To embed clinical trials, data in the UNRAVEL RDP can be used for trial feasibility, patient recruitment, but also for remote data monitoring, potentially reducing clinical trial costs and selection bias (pragmatic trials). Using the UNRAVEL RDP, it is possible to perform interventions and measure outcomes during routine health care, ranging from life-style interventions to logistical questions on how often a patient should be followed up. EHR can be an alternative to electronic case registration forms providing data is consistently collected in routine clinical care, including data on (adverse) events [20].

Structured EHR data such as encoded diagnosis and cardiac ultrasound are the easiest data sources to process, but advances in text mining have made it possible to also use unstructured clinical data, such as patient medical histories, discharge summaries and clinical notes [10, 14]. Using a text-retrieval algorithm, we have developed a tool to extract standardised data from clinical notes. This tool is, however, still under development and was implemented on clinical notes from the Department of Cardiology at the UMC Utrecht. Therefore, the tool should be used with caution and under the supervision of a medical expert in other centres.

EHR data that are subjected to robust pre-processing and cleaning have been shown to offer a common scaffold upon which research questions can be built and linked to datasets, enabling new areas of research [9, 21]. With these “big” EHR data, however, great challenges and responsibilities arise: data governance, data access, public trust, definitions of disease and development of replicable scientific tools. Furthermore, these large datasets are prone to generating associations with great uncertainty regarding causality. Therefore, analysis of data and interpretation must be performed by a multidisciplinary team including medical experts, epidemiologists and data scientists. Only if the data are understood and carefully evaluated can new models explaining onset and progression of disease be developed [8].

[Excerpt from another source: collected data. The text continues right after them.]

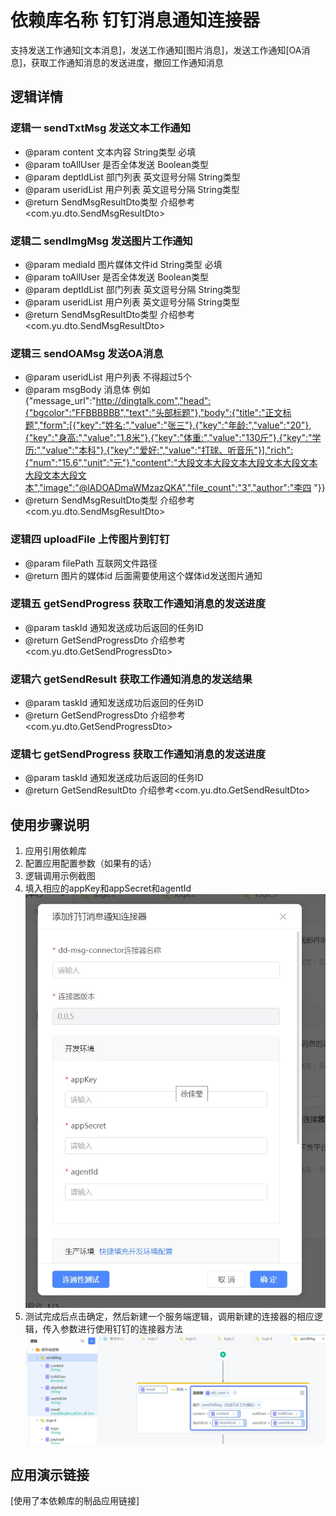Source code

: # 依赖库名称 钉钉消息通知连接器
支持发送工作通知[文本消息]，发送工作通知[图片消息]，发送工作通知[OA消息]，获取工作通知消息的发送进度，撤回工作通知消息

## 逻辑详情

### 逻辑一 sendTxtMsg 发送文本工作通知

* @param content    文本内容 String类型 必填
* @param toAllUser  是否全体发送 Boolean类型
* @param deptIdList 部门列表 英文逗号分隔 String类型
* @param useridList 用户列表 英文逗号分隔 String类型
* @return SendMsgResultDto类型 介绍参考<com.yu.dto.SendMsgResultDto>

### 逻辑二 sendImgMsg 发送图片工作通知

* @param mediaId    图片媒体文件id String类型 必填
* @param toAllUser  是否全体发送 Boolean类型
* @param deptIdList 部门列表 英文逗号分隔 String类型
* @param useridList 用户列表 英文逗号分隔 String类型
* @return SendMsgResultDto类型 介绍参考<com.yu.dto.SendMsgResultDto>

### 逻辑三 sendOAMsg 发送OA消息
* @param useridList 用户列表 不得超过5个
* @param msgBody    消息体 例如 {"message_url":"http://dingtalk.com","head":{"bgcolor":"FFBBBBBB","text":"头部标题"},"body":{"title":"正文标题","form":[{"key":"姓名:","value":"张三"},{"key":"年龄:","value":"20"},{"key":"身高:","value":"1.8米"},{"key":"体重:","value":"130斤"},{"key":"学历:","value":"本科"},{"key":"爱好:","value":"打球、听音乐"}],"rich":{"num":"15.6","unit":"元"},"content":"大段文本大段文本大段文本大段文本大段文本大段文本","image":"@lADOADmaWMzazQKA","file_count":"3","author":"李四 "}}
* @return SendMsgResultDto类型 介绍参考<com.yu.dto.SendMsgResultDto>

### 逻辑四 uploadFile 上传图片到钉钉
* @param filePath 互联网文件路径
* @return 图片的媒体id 后面需要使用这个媒体id发送图片通知

### 逻辑五 getSendProgress 获取工作通知消息的发送进度
* @param taskId 通知发送成功后返回的任务ID
* @return GetSendProgressDto 介绍参考<com.yu.dto.GetSendProgressDto>

### 逻辑六 getSendResult 获取工作通知消息的发送结果
* @param taskId 通知发送成功后返回的任务ID
* @return GetSendProgressDto 介绍参考<com.yu.dto.GetSendProgressDto>

### 逻辑七 getSendProgress 获取工作通知消息的发送进度
* @param taskId 通知发送成功后返回的任务ID
* @return GetSendResultDto 介绍参考<com.yu.dto.GetSendResultDto>

## 使用步骤说明

1.  应用引用依赖库
2.  配置应用配置参数（如果有的话）
3.  逻辑调用示例截图
4.  填入相应的appKey和appSecret和agentId
![img.png](img.png)
5. 测试完成后点击确定，然后新建一个服务端逻辑，调用新建的连接器的相应逻辑，传入参数进行使用钉钉的连接器方法
![img_1.png](img_1.png)
## 应用演示链接

[使用了本依赖库的制品应用链接]
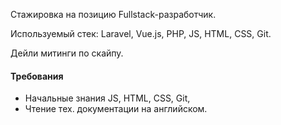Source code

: Стажировка на позицию Fullstack-разработчик. 

Используемый стек: Laravel, Vue.js, PHP, JS, HTML, CSS, Git.

Дейли митинги по скайпу.

#### Требования

- Начальные знания JS, HTML, CSS, Git,
- Чтение тех. документации на английском.

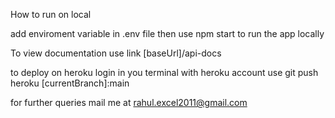 How to run on local 

add enviroment variable in .env file 
then use npm start to run the app locally

To view documentation use link 
[baseUrl]/api-docs

to deploy on heroku 
login in you terminal with heroku account 
use git push heroku [currentBranch]:main

for further queries mail me at 
rahul.excel2011@gmail.com 
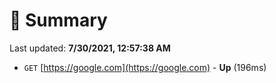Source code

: # 📖 Summary
Last updated: **7/30/2021, 12:57:38 AM**

- `GET` [https://google.com](https://google.com) - **Up** (196ms)
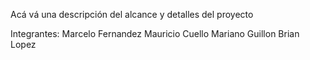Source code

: Acá vá una descripción del alcance y detalles del proyecto

Integrantes:
Marcelo Fernandez
Mauricio Cuello
Mariano Guillon
Brian Lopez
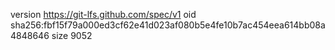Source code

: version https://git-lfs.github.com/spec/v1
oid sha256:fbf15f79a000ed3cf62e41d023af080b5e4fe10b7ac454eea614bb08a4848646
size 9052
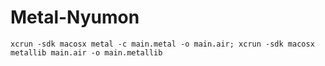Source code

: 
# Metal-Nyumon

	xcrun -sdk macosx metal -c main.metal -o main.air; xcrun -sdk macosx metallib main.air -o main.metallib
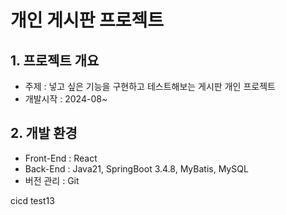 # 개인 게시판 프로젝트

## 1. 프로젝트 개요

- 주제 : 넣고 싶은 기능을 구현하고 테스트해보는 게시판 개인 프로젝트
- 개발시작 : 2024-08~

## 2. 개발 환경

- Front-End : React
- Back-End : Java21, SpringBoot 3.4.8, MyBatis, MySQL
- 버전 관리 : Git

cicd test13
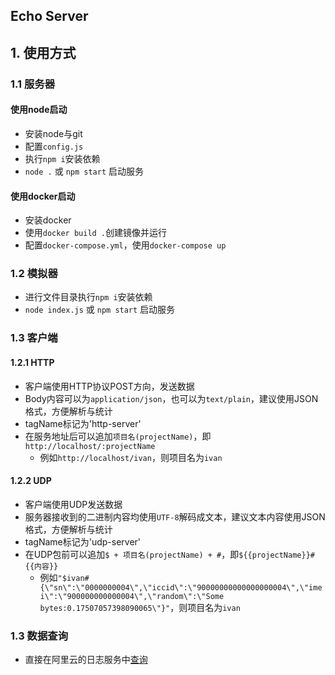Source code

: ## Echo Server

## 1. 使用方式

### 1.1 服务器

#### 使用node启动
  * 安装node与git
  * 配置`config.js`
  * 执行`npm i`安装依赖
  * `node .` 或 `npm start` 启动服务

#### 使用docker启动
  * 安装docker
  * 使用`docker build .`创建镜像并运行
  * 配置`docker-compose.yml`，使用`docker-compose up`

### 1.2 模拟器
  * 进行文件目录执行`npm i`安装依赖
  * `node index.js` 或 `npm start` 启动服务

### 1.3 客户端

#### 1.2.1 HTTP
  * 客户端使用HTTP协议POST方向，发送数据
  * Body内容可以为`application/json`，也可以为`text/plain`，建议使用JSON格式，方便解析与统计
  * tagName标记为'http-server'
  * 在服务地址后可以追加`项目名(projectName)`，即`http://localhost/:projectName`
    * 例如`http://localhost/ivan`，则项目名为`ivan`

#### 1.2.2 UDP
  * 客户端使用UDP发送数据
  * 服务器接收到的二进制内容均使用`UTF-8`解码成文本，建议文本内容使用JSON格式，方便解析与统计
  * tagName标记为'udp-server'
  * 在UDP包前可以追加`$ + 项目名(projectName) + #`，即`${{projectName}}#{{内容}}`
    * 例如`"$ivan#{\"sn\":\"0000000004\",\"iccid\":\"90000000000000000004\",\"imei\":\"900000000000004\",\"random\":\"Some bytes:0.17507057398090065\"}"`，则项目名为`ivan`

### 1.3 数据查询
  * 直接在阿里云的日志服务中[查询](https://sls.console.aliyun.com/lognext/project/docker-alpha/logsearch/echo-server?encode%3Dbase64%26queryString%3D%26queryTimeType%3D99%26startTime%3D1610985600%26endTime%3D1611045940)

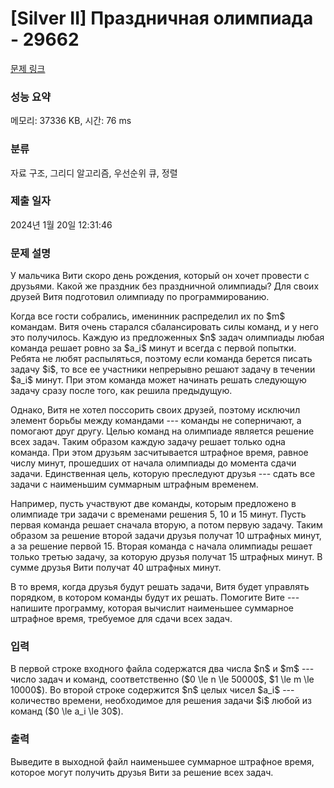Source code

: # [Silver II] Праздничная олимпиада - 29662 

[문제 링크](https://www.acmicpc.net/problem/29662) 

### 성능 요약

메모리: 37336 KB, 시간: 76 ms

### 분류

자료 구조, 그리디 알고리즘, 우선순위 큐, 정렬

### 제출 일자

2024년 1월 20일 12:31:46

### 문제 설명

<p>У мальчика Вити скоро день рождения, который он хочет провести с друзьями. Какой же праздник без праздничной олимпиады? Для своих друзей Витя подготовил олимпиаду по программированию.</p>

<p>Когда все гости собрались, именинник распределил их по $m$ командам. Витя очень старался сбалансировать силы команд, и у него это получилось. Каждую из предложенных $n$ задач олимпиады любая команда решает ровно за $a_i$ минут и всегда с первой попытки. Ребята не любят распыляться, поэтому если команда берется писать задачу $i$, то все ее участники непрерывно решают задачу в течении $a_i$ минут. При этом команда может начинать решать следующую задачу сразу после того, как решила предыдущую.</p>

<p>Однако, Витя не хотел поссорить своих друзей, поэтому исключил элемент борьбы между командами --- команды не соперничают, а помогают друг другу. Целью команд на олимпиаде является решение всех задач. Таким образом каждую задачу решает только одна команда. При этом друзьям засчитывается штрафное время, равное числу минут, прошедших от начала олимпиады до момента сдачи задачи. Единственная цель, которую преследуют друзья --- сдать все задачи с наименьшим суммарным штрафным временем.</p>

<p>Например, пусть участвуют две команды, которым предложено в олимпиаде три задачи с временами решения 5, 10 и 15 минут. Пусть первая команда решает сначала вторую, а потом первую задачу. Таким образом за решение второй задачи друзья получат 10 штрафных минут, а за решение первой 15. Вторая команда с начала олимпиады решает только третью задачу, за которую друзья получат 15 штрафных минут. В сумме друзья Вити получат 40 штрафных минут.</p>

<p>В то время, когда друзья будут решать задачи, Витя будет управлять порядком, в котором команды будут их решать. Помогите Вите --- напишите программу, которая вычислит наименьшее суммарное штрафное время, требуемое для сдачи всех задач.</p>

### 입력 

 <p>В первой строке входного файла содержатся два числа $n$ и $m$ --- число задач и команд, соответственно ($0 \le n \le 50000$, $1 \le m \le 10000$). Во второй строке содержится $n$ целых чисел $a_i$ --- количество времени, необходимое для решения задачи $i$ любой из команд ($0 \le a_i \le 30$).</p>

### 출력 

 <p>Выведите в выходной файл наименьшее суммарное штрафное время, которое могут получить друзья Вити за решение всех задач.</p>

In conclusion, the UNRAVEL RDP is an enriched data platform for CMPs that combines EHR data with a standardised blood biobank and text-mining tools. This integration of EHR data into the RDP allows novel analysis of the onset and progression of disease and can embed performance measures in clinical practice. Laboratory protocols, informed consent forms and algorithms are available on www.unravelrdp.nl. Protocols have been shared thus far with the University Medical Centre Groningen, Amsterdam University Medical Centre and Bergman Clinics, and we explicitly welcome national and international cooperation with the UNRAVEL team to harmonise protocols.